- Work required:
In the records below, some lines hold the word "https". Copy each of those lines.

- Provided material:
---
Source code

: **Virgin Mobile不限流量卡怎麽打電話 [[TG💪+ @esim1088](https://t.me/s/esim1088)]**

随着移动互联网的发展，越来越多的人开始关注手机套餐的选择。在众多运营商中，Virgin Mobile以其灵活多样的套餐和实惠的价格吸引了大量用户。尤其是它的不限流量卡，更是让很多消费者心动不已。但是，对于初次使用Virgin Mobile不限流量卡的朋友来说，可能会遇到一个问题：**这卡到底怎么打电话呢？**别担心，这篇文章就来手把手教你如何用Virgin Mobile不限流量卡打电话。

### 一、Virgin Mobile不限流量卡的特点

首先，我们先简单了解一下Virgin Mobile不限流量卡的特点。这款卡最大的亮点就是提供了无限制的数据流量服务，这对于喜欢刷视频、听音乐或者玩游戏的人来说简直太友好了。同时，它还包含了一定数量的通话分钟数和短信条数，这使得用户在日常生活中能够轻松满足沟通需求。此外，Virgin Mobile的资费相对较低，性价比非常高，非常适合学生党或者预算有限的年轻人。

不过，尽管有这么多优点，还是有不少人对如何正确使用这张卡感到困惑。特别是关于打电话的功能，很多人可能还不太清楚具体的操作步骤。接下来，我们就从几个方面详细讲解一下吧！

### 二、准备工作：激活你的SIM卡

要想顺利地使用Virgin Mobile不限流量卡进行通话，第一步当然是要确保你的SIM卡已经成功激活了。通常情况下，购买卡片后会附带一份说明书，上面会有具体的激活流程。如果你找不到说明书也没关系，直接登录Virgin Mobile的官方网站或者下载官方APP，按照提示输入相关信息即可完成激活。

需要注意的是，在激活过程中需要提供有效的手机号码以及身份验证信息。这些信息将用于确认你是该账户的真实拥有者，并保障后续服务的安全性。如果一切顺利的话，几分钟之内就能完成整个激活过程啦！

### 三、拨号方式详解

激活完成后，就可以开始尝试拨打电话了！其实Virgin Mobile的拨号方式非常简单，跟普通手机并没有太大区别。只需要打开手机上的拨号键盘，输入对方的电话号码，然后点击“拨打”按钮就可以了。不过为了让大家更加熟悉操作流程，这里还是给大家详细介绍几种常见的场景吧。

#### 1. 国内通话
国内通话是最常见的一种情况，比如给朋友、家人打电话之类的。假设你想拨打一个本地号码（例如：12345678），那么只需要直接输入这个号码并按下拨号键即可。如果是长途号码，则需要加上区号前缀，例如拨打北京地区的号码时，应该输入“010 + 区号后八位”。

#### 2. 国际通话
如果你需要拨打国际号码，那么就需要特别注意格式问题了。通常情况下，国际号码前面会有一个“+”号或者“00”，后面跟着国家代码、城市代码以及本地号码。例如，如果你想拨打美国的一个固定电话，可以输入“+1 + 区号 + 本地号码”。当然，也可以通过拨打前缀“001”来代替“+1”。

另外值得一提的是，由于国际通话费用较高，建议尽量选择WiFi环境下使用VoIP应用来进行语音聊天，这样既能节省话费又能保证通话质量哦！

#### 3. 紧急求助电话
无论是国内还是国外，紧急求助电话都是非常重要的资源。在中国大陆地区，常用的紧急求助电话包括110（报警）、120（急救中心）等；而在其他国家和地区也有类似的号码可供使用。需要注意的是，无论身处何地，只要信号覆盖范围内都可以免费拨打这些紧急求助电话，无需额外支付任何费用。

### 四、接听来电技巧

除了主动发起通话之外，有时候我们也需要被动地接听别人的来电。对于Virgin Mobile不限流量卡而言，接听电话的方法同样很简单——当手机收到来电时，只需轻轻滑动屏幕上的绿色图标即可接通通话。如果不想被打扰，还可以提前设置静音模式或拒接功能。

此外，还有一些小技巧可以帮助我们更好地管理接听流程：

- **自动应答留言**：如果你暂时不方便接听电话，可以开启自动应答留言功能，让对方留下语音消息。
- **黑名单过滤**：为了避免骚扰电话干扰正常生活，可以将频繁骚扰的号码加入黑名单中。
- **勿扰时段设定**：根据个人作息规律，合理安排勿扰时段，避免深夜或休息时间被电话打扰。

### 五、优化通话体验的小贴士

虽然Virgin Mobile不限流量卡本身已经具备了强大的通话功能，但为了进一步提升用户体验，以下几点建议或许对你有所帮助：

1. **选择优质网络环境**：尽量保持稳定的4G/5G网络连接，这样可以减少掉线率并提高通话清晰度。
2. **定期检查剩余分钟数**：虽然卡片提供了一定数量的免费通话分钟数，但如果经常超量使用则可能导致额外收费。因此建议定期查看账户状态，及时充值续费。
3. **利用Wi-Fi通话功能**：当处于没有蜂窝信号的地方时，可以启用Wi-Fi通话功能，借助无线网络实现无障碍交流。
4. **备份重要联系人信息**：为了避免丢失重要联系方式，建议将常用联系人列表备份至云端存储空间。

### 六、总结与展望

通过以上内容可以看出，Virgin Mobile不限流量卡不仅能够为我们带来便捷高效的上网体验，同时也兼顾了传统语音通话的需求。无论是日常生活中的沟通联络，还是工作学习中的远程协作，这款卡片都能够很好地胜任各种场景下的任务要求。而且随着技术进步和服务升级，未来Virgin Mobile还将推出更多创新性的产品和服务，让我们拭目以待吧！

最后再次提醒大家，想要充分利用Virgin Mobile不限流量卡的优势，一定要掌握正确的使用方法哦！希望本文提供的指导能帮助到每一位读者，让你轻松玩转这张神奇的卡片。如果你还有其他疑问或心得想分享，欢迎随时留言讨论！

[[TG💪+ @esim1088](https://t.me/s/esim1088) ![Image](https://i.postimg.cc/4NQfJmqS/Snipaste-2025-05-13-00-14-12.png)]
---
- Solution to this exercise:
: **Virgin Mobile不限流量卡怎麽打電話 [[TG💪+ @esim1088](https://t.me/s/esim1088)]**
[[TG💪+ @esim1088](https://t.me/s/esim1088) ![Image](https://i.postimg.cc/4NQfJmqS/Snipaste-2025-05-13-00-14-12.png)]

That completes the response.